Saturday, September 05, 2015

Coleridge's "Biographia Literaria"

Edited by James Engell and W. Jackson Bate (Princeton University Press)

Our genuine admiration of a great poet is a continuous under-current of feeling; it is every where present, but seldom any where as a separate excitement. I was wont boldly to affirm, that it would scarcely be more difficult to push a stone out from the pyramids with the bare hand, than to alter a word, or the position of a word, in Milton or Shakspeare, (in their most important works at least), without making the author say something else, or something worse, than he does say. 
And therefore is it the prime merit of genius and its most unequivocal mode of manifestation, so to represent familiar objects as to awaken in the minds of others a kindred feeling concerning them and that freshness of sensation which is the constant accompaniment of mental, no less than of bodily, convalescence. 
I regard truth as a divine ventriloquist: I care not from whose mouth the sounds are supposed to process, if only the words are audible and intelligible." 
But the poison-tree is not dead, though the sap may for a season have subsided to its roots. At least let us keep watch and ward, even on our best feelings. I have seen gross intolerance shewn in support of toleration; sectarian antipathy most obtrusively displayed in the promotion of an undistinguishing comprehension of sects; and acts of cruelty (I had almost said) of treachery, committed in furtherance of an object vitally important to the cause of humanity; and all this by men too of naturally kind dispositions and exemplary conduct. 
Only in the self-consciousness of a spirit is there the required identity of object and of representation; for herein consists the essence of a spirit, that it is self-representative. If therefore this be the one only immediate truth, in the certainty of which the reality of our collective knowledge is grounded, it must follow that the spirit in all the objects which it views, views only itself. If this could be proved, the immediate reality of all intuitive knowledge would be assured. It has been shown, that a spirit is that, which is its own object, yet not originally an object, but an absolute subject for which all, itself included, may become an object.
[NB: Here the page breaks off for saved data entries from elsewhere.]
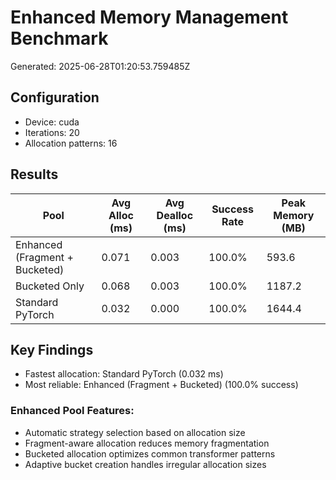 # Enhanced Memory Management Benchmark

Generated: 2025-06-28T01:20:53.759485Z

## Configuration

- Device: cuda
- Iterations: 20
- Allocation patterns: 16

## Results

| Pool | Avg Alloc (ms) | Avg Dealloc (ms) | Success Rate | Peak Memory (MB) |
|------|----------------|-------------------|--------------|------------------|
| Enhanced (Fragment + Bucketed) | 0.071 | 0.003 | 100.0% | 593.6 |
| Bucketed Only | 0.068 | 0.003 | 100.0% | 1187.2 |
| Standard PyTorch | 0.032 | 0.000 | 100.0% | 1644.4 |

## Key Findings

- Fastest allocation: Standard PyTorch (0.032 ms)
- Most reliable: Enhanced (Fragment + Bucketed) (100.0% success)

### Enhanced Pool Features:
- Automatic strategy selection based on allocation size
- Fragment-aware allocation reduces memory fragmentation
- Bucketed allocation optimizes common transformer patterns
- Adaptive bucket creation handles irregular allocation sizes
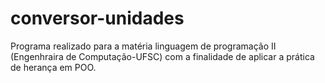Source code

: # conversor-unidades
Programa realizado para a matéria linguagem de programação II (Engenhraira de Computação-UFSC) com a finalidade de aplicar a prática de herança em POO.

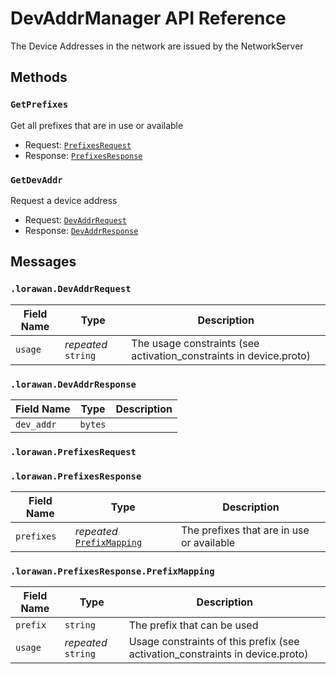 # DevAddrManager API Reference

The Device Addresses in the network are issued by the NetworkServer

## Methods

### `GetPrefixes`

Get all prefixes that are in use or available

- Request: [`PrefixesRequest`](#lorawanprefixesrequest)
- Response: [`PrefixesResponse`](#lorawanprefixesrequest)

### `GetDevAddr`

Request a device address

- Request: [`DevAddrRequest`](#lorawandevaddrrequest)
- Response: [`DevAddrResponse`](#lorawandevaddrrequest)

## Messages

### `.lorawan.DevAddrRequest`

| Field Name | Type | Description |
| ---------- | ---- | ----------- |
| `usage` | _repeated_ `string` | The usage constraints (see activation_constraints in device.proto) |

### `.lorawan.DevAddrResponse`

| Field Name | Type | Description |
| ---------- | ---- | ----------- |
| `dev_addr` | `bytes` |  |

### `.lorawan.PrefixesRequest`

### `.lorawan.PrefixesResponse`

| Field Name | Type | Description |
| ---------- | ---- | ----------- |
| `prefixes` | _repeated_ [`PrefixMapping`](#lorawanprefixesresponseprefixmapping) | The prefixes that are in use or available |

### `.lorawan.PrefixesResponse.PrefixMapping`

| Field Name | Type | Description |
| ---------- | ---- | ----------- |
| `prefix` | `string` | The prefix that can be used |
| `usage` | _repeated_ `string` | Usage constraints of this prefix (see activation_constraints in device.proto) |

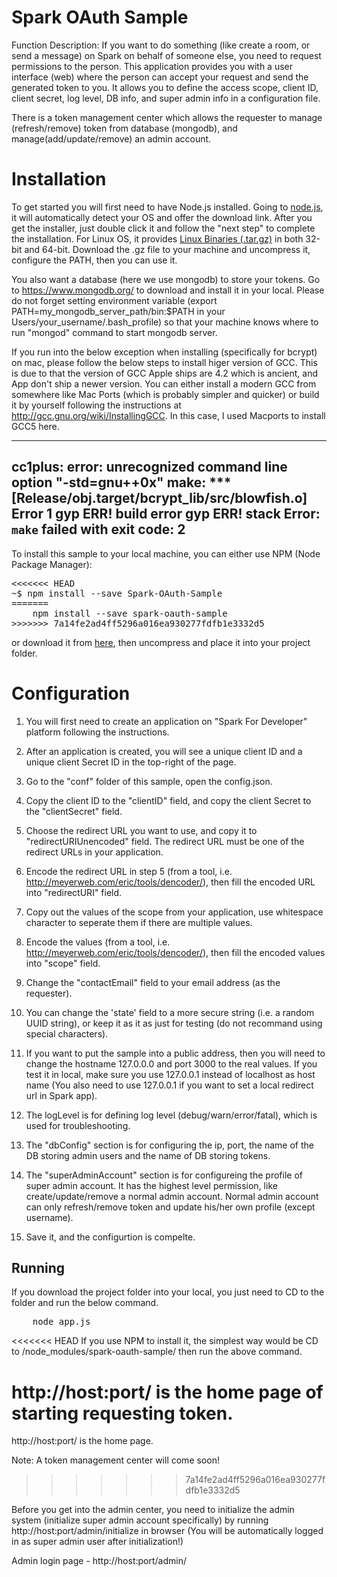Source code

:# Spark OAuth Sample

Function Description: If you want to do something (like create a room, or send a message) on Spark on behalf of someone else, you need to request permissions to the person. This application provides you with a user interface (web) where the person can accept your request and send the generated token to you. It allows you to define the access scope, client ID, client secret, log level, DB info, and super admin info in a configuration file.

There is a token management center which allows the requester to manage (refresh/remove) token from database (mongodb), and manage(add/update/remove) an admin account.

Installation
============

To get started you will first need to have Node.js installed. Going to [node.js](https://nodejs.org/), it will automatically detect your OS and offer the download link. After you get the installer, just double click it and follow the "next step" to complete the installation. For Linux OS, it provides [Linux Binaries (.tar.gz)](https://nodejs.org/en/download/) in both 32-bit and 64-bit. Download the .gz file to your machine and uncompress it, configure the PATH, then you can use it.

You also want a database (here we use mongodb) to store your tokens. Go to https://www.mongodb.org/ to download and install it in your local. Please do not forget setting environment variable (export PATH=my_mongodb_server_path/bin:$PATH in your Users/your_username/.bash_profile) so that your machine knows where to run "mongod" command to start mongodb server.

If you run into the below exception when installing (specifically for bcrypt) on mac, please follow the below steps to install higer version of GCC. This is due to that the version of GCC Apple ships are 4.2 which is ancient, and App don't ship a newer version. You can either install a modern GCC from somewhere like Mac Ports (which is probably simpler and quicker) or build it by yourself following the instructions at http://gcc.gnu.org/wiki/InstallingGCC. In this case, I used Macports to install GCC5 here.

---------------------------------------------------------------------
cc1plus: error: unrecognized command line option "-std=gnu++0x"
make: *** [Release/obj.target/bcrypt_lib/src/blowfish.o] Error 1
gyp ERR! build error 
gyp ERR! stack Error: `make` failed with exit code: 2
---------------------------------------------------------------------

To install this sample to your local machine, you can either use NPM (Node Package Manager): 

<pre>
<<<<<<< HEAD
~$ npm install --save Spark-OAuth-Sample
=======
	npm install --save spark-oauth-sample
>>>>>>> 7a14fe2ad4ff5296a016ea930277fdfb1e3332d5
</pre>

or download it from [here](https://github.com/tropo/tropo-webapi-node/archive/master.zip), then uncompress and place it into your project folder. 


Configuration
=============

1. You will first need to create an application on "Spark For Developer" platform following the instructions. 

2. After an application is created, you will see a unique client ID and a unique client Secret ID in the top-right of the page.

3. Go to the "conf" folder of this sample, open the config.json.

4. Copy the client ID to the "clientID" field, and copy the client Secret to the "clientSecret" field.

5. Choose the redirect URL you want to use, and copy it to "redirectURIUnencoded" field. The redirect URL must be one of the redirect URLs in your application.

6. Encode the redirect URL in step 5 (from a tool, i.e. http://meyerweb.com/eric/tools/dencoder/), then fill the encoded URL into "redirectURI" field.

7. Copy out the values of the scope from your application, use whitespace character to seperate them if there are multiple values.

8. Encode the values (from a tool, i.e. http://meyerweb.com/eric/tools/dencoder/), then fill the encoded values into "scope" field.

9. Change the "contactEmail" field to your email address (as the requester).

10. You can change the 'state' field to a more secure string (i.e. a random UUID string), or keep it as it as just for testing (do not recommand using special characters).

11. If you want to put the sample into a public address, then you will need to change the hostname 127.0.0.0 and port 3000 to the real values. If you test it in local, make sure you use 127.0.0.1 instead of localhost as host name (You also need to use 127.0.0.1 if you want to set a local redirect url in Spark app).

12. The logLevel is for defining log level (debug/warn/error/fatal), which is used for troubleshooting.

13. The "dbConfig" section is for configuring the ip, port, the name of the DB storing admin users and the name of DB storing tokens.

14. The "superAdminAccount" section is for configureing the profile of super admin account. It has the highest level permission, like create/update/remove a normal admin account. Normal admin account can only refresh/remove token and update his/her own profile (except username).

15. Save it, and the configurtion is compelte.


Running
-------

If you download the project folder into your local, you just need to CD to the folder and run the below command.
<pre>
	node app.js
</pre>

<<<<<<< HEAD
If you use NPM to install it, the simplest way would be CD to /node_modules/spark-oauth-sample/ then run the above command.

http://host:port/ is the home page of starting requesting token.
=======
http://host:port/ is the home page.

Note: A token management center will come soon!
>>>>>>> 7a14fe2ad4ff5296a016ea930277fdfb1e3332d5

Before you get into the admin center, you need to initialize the admin system (initialize super admin account specifically) by running http://host:port/admin/initialize in browser (You will be automatically logged in as super admin user after initialization!)

Admin login page - http://host:port/admin/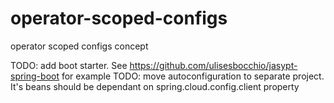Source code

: # operator-scoped-configs
operator scoped configs concept

TODO: add boot starter. See https://github.com/ulisesbocchio/jasypt-spring-boot for example
TODO: move autoconfiguration to separate project. It's beans should be dependant on spring.cloud.config.client property
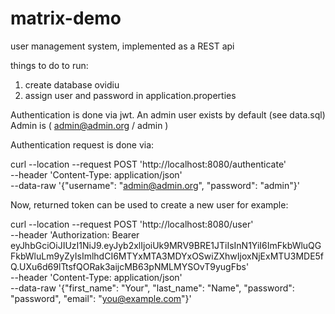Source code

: # matrix-demo
user management system, implemented as a REST api

things to do to run:
1. create database ovidiu
2. assign user and password in application.properties

Authentication is done via jwt. An admin user exists by default (see data.sql)
Admin is ( admin@admin.org / admin )

Authentication request is done via:

curl --location --request POST 'http://localhost:8080/authenticate' \
--header 'Content-Type: application/json' \
--data-raw '{"username": "admin@admin.org", "password": "admin"}'



Now, returned token can be used to create a new user for example:

curl --location --request POST 'http://localhost:8080/user' \
--header 'Authorization: Bearer eyJhbGciOiJIUzI1NiJ9.eyJyb2xlIjoiUk9MRV9BRE1JTiIsInN1YiI6ImFkbWluQGFkbWluLm9yZyIsImlhdCI6MTYxMTA3MDYxOSwiZXhwIjoxNjExMTU3MDE5fQ.UXu6d69lTtsfQORak3aijcMB63pNMLMYSOvT9yugFbs' \
--header 'Content-Type: application/json' \
--data-raw '{"first_name": "Your", "last_name": "Name", "password": "password", "email": "you@example.com"}'

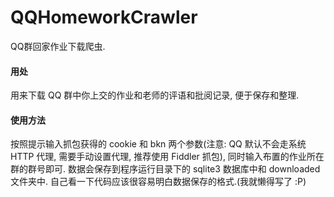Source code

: # QQHomeworkCrawler
QQ群回家作业下载爬虫. 

#### 用处
用来下载 QQ 群中你上交的作业和老师的评语和批阅记录, 便于保存和整理. 

#### 使用方法
按照提示输入抓包获得的 cookie 和 bkn 两个参数(注意: QQ 默认不会走系统 HTTP 代理, 需要手动设置代理, 推荐使用 Fiddler 抓包), 同时输入布置的作业所在群的群号即可. 
数据会保存到程序运行目录下的 sqlite3 数据库中和 downloaded 文件夹中. 
自己看一下代码应该很容易明白数据保存的格式.(我就懒得写了 :P)
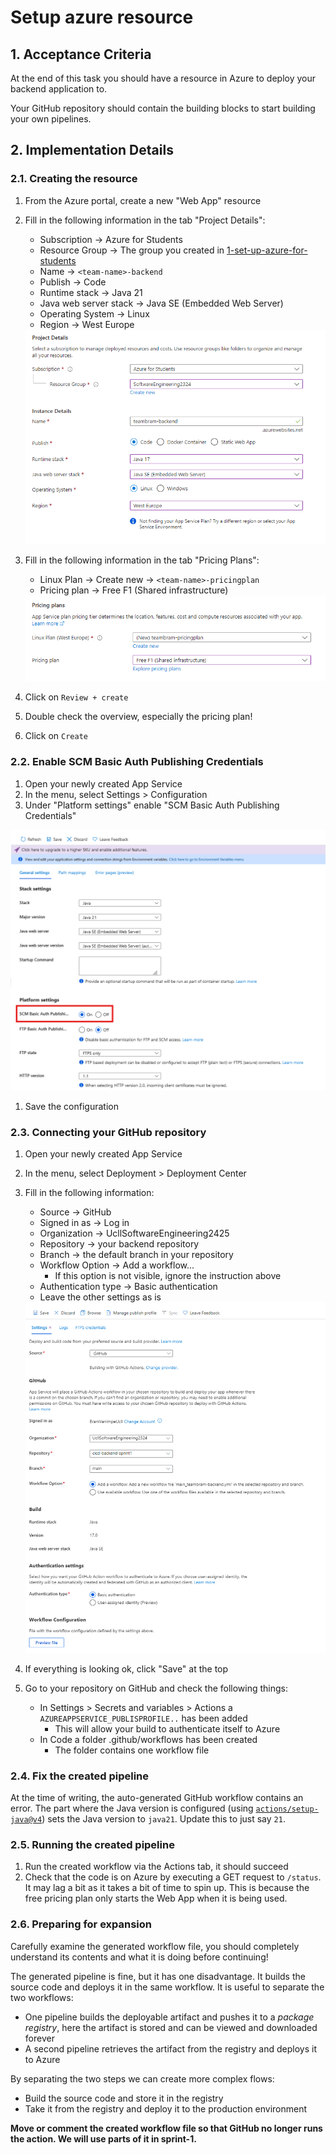 # Setup azure resource

## 1. Acceptance Criteria

At the end of this task you should have a resource in Azure to deploy your backend application to.

Your GitHub repository should contain the building blocks to start building your own pipelines.

## 2. Implementation Details

### 2.1. Creating the resource

1. From the Azure portal, create a new "Web App" resource
1. Fill in the following information in the tab "Project Details":
    * Subscription -> Azure for Students
    * Resource Group -> The group you created in [1-set-up-azure-for-students](../../1-azure/1-set-up-azure-for-students.md)
    * Name -> `<team-name>-backend`
    * Publish -> Code
    * Runtime stack -> Java 21
    * Java web server stack -> Java SE (Embedded Web Server)
    * Operating System -> Linux
    * Region -> West Europe

    <a href="./images/2-1-Azure-Web-App-Project-Details.png">
        <img src="./images/2-1-Azure-Web-App-Project-Details.png">
    </a>

1. Fill in the following information in the tab "Pricing Plans":
    * Linux Plan -> Create new -> `<team-name>-pricingplan`
    * Pricing plan -> Free F1 (Shared infrastructure)

    <a href="./images/2-2-Azure-Web-App-Pricing-Details.png">
        <img src="./images/2-2-Azure-Web-App-Pricing-Details.png">
    </a>

1. Click on `Review + create`
1. Double check the overview, especially the pricing plan!
1. Click on `Create`

### 2.2. Enable SCM Basic Auth Publishing Credentials

1. Open your newly created App Service
1. In the menu, select Settings > Configuration
1. Under "Platform settings" enable "SCM Basic Auth Publishing Credentials"
  <a href="./images/2-4-Enable-SCM-Basic-Auth-Publishing-Credentials.png">
      <img src="./images/2-4-Enable-SCM-Basic-Auth-Publishing-Credentials.png">
  </a> 

1. Save the configuration

### 2.3. Connecting your GitHub repository

1. Open your newly created App Service
1. In the menu, select Deployment > Deployment Center
1. Fill in the following information:
    * Source -> GitHub
    * Signed in as -> Log in
    * Organization -> UcllSoftwareEngineering2425
    * Repository -> your backend repository
    * Branch -> the default branch in your repository
    * Workflow Option -> Add a workflow...
      * If this option is not visible, ignore the instruction above
    * Authentication type -> Basic authentication
    * Leave the other settings as is
    
    <a href="./images/2-3-Azure-Web-App-Deployment-Center.png">
        <img src="./images/2-3-Azure-Web-App-Deployment-Center.png">
    </a>

1. If everything is looking ok, click "Save" at the top
1. Go to your repository on GitHub and check the following things:
    * In Settings > Secrets and variables > Actions a `AZUREAPPSERVICE_PUBLISPROFILE..` has been added
        * This will allow your build to authenticate itself to Azure
    * In Code a folder .github/workflows has been created
        * The folder contains one workflow file

### 2.4. Fix the created pipeline

At the time of writing, the auto-generated GitHub workflow contains an error. The part where the
Java version is configured (using [`actions/setup-java@v4`](https://github.com/actions/setup-java))
sets the Java version to `java21`. Update this to just say `21`.

### 2.5. Running the created pipeline

1. Run the created workflow via the Actions tab, it should succeed
1. Check that the code is on Azure by executing a GET request to `/status`. It may lag a bit as it takes a bit of time to spin up. This is because the free pricing plan only starts the Web App when it is being used.

### 2.6. Preparing for expansion

Carefully examine the generated workflow file, you should completely understand its contents and what it is doing before continuing!

The generated pipeline is fine, but it has one disadvantage. It builds the source code and deploys it in the same workflow. It is useful to separate the two workflows:

* One pipeline builds the deployable artifact and pushes it to a _package registry_, here the artifact is stored and can be viewed and downloaded forever
* A second pipeline retrieves the artifact from the registry and deploys it to Azure

By separating the two steps we can create more complex flows:

* Build the source code and store it in the registry
* Take it from the registry and deploy it to the production environment

**Move or comment the created workflow file so that GitHub no longer runs the action. We will use parts of it in sprint-1.**
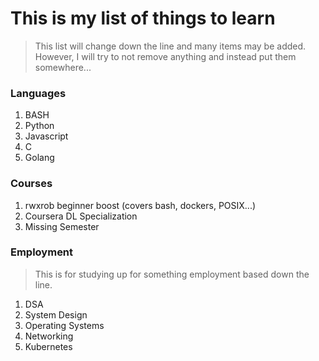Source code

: # This is my list of things to learn
> This list will change down the line and many items may be added. However, I will try to not remove anything and instead put them somewhere...

### Languages
1. BASH
1. Python
1. Javascript
1. C
1. Golang

### Courses
1. rwxrob beginner boost (covers bash, dockers, POSIX...)
1. Coursera DL Specialization
1. Missing Semester

### Employment
> This is for studying up for something employment based down the line.
1. DSA
1. System Design
1. Operating Systems
1. Networking
1. Kubernetes

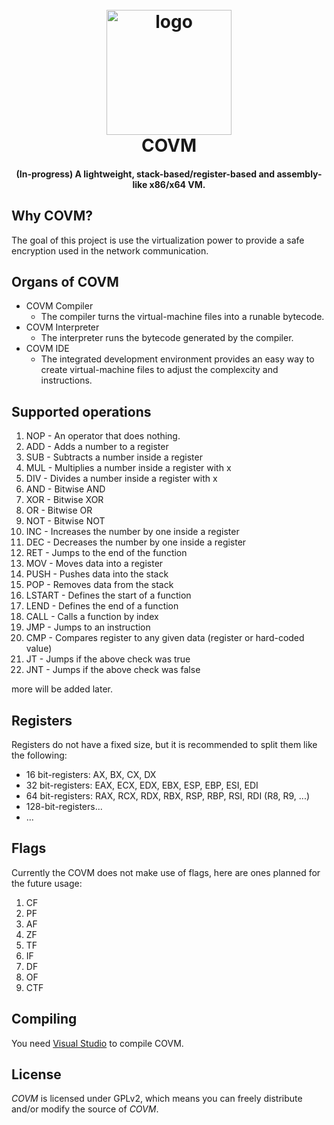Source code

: <h1 align="center">
  <br>
  <a href="https://hypercall.net"><img src="https://i.imgur.com/LR2Fr3W.png" alt="logo" width="200"></a>
  <br>
  COVM 
  <br>
</h1>

<h4 align="center"> (In-progress) A lightweight, stack-based/register-based and assembly-like x86/x64 VM.</h4>

## Why COVM?
The goal of this project is use the virtualization power to provide a safe encryption used in the network communication.


## Organs of COVM
* COVM Compiler
  * The compiler turns the virtual-machine files into a runable bytecode. 
* COVM Interpreter
  * The interpreter runs the bytecode generated by the compiler.
* COVM IDE
  * The integrated development environment provides an easy way to create virtual-machine files to adjust the complexcity and instructions. 

## Supported operations
1.  NOP - An operator that does nothing.
2.  ADD - Adds a number to a register
3.  SUB - Subtracts a number inside a register
4.  MUL - Multiplies a number inside a register with x
5.  DIV - Divides a number inside a register with x
6.  AND - Bitwise AND 
7.  XOR - Bitwise XOR 
8.  OR  - Bitwise OR
9.  NOT - Bitwise NOT
10. INC - Increases the number by one inside a register
11. DEC - Decreases the number by one inside a register
12. RET - Jumps to the end of the function
13. MOV - Moves data into a register 
14. PUSH - Pushes data into the stack
15. POP - Removes data from the stack
16. LSTART - Defines the start of a function
17. LEND - Defines the end of a function
18. CALL - Calls a function by index
19. JMP - Jumps to an instruction
20. CMP - Compares register to any given data (register or hard-coded value)
21. JT - Jumps if the above check was true
22. JNT - Jumps if the above check was false

more will be added later.

## Registers
Registers do not have a fixed size, but it is recommended to split them like the following:
- 16 bit-registers: AX, BX, CX, DX
- 32 bit-registers: EAX, ECX, EDX, EBX, ESP, EBP, ESI, EDI
- 64 bit-registers: RAX, RCX, RDX, RBX, RSP, RBP, RSI, RDI (R8, R9, ...)
- 128-bit-registers...
- ...

## Flags
Currently the COVM does not make use of flags, here are ones planned for the future usage:
1. CF 
2. PF
3. AF
4. ZF
5. TF
6. IF
7. DF
8. OF
9. CTF

## Compiling

You need [Visual Studio](https://www.visualstudio.com) to compile COVM.

## License

*COVM* is licensed under GPLv2, which means you can freely distribute and/or modify the source of *COVM*.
It must therefore be an ACT; for every object is, as an object, dead, fixed, incapable in itself of any action, and necessarily finite. Again, the spirit (originally the identity of object and subject) must in some sense dissolve this identity in order to be conscious of it: fit alter et idem. But this implies an act, and it follows therefore that intelligence or self-conscious is impossible, except by and in a will. The self-conscious spirit therefore is a will; and freedom must be assumed as a ground of philosophy, and can never be deduced from it. 
A poem is that species of composition, which is opposed to works of science, by proposing for its immediate object pleasure, not truth; and from all other species (having this object in common with it) it is discriminated by proposing to itself such delight from the whole, as is compatible with a distinct gratification from each component part.  
"The man that hath not music in his soul" can indeed never be a genuine poet. Imagery (even taken from nature, much more when transplanted from books, as travels, voyages, and works of natural history); affecting incidents; just thoughts; interesting personal or domestic feelings; and with these the art of their combination or intertexture in the form of a poem; may all by incessant effort be acquired as a trade, by a man of talents and much reading, who, as I once before observed, has mistaken an intense desire of poetic reputation for a natural poetic genius; the love of the arbitrary end for possession of the peculiar means. But the sense of musical delight, with the power of producing it, is a gift of imagination; and this together with the power of reducing multitude into unity of effect, and modifying a series of thoughts by some one predominant thought or feeling, may be cultivated and improved, but can never be learnt. It is in these that "Poeta nascitur non fit."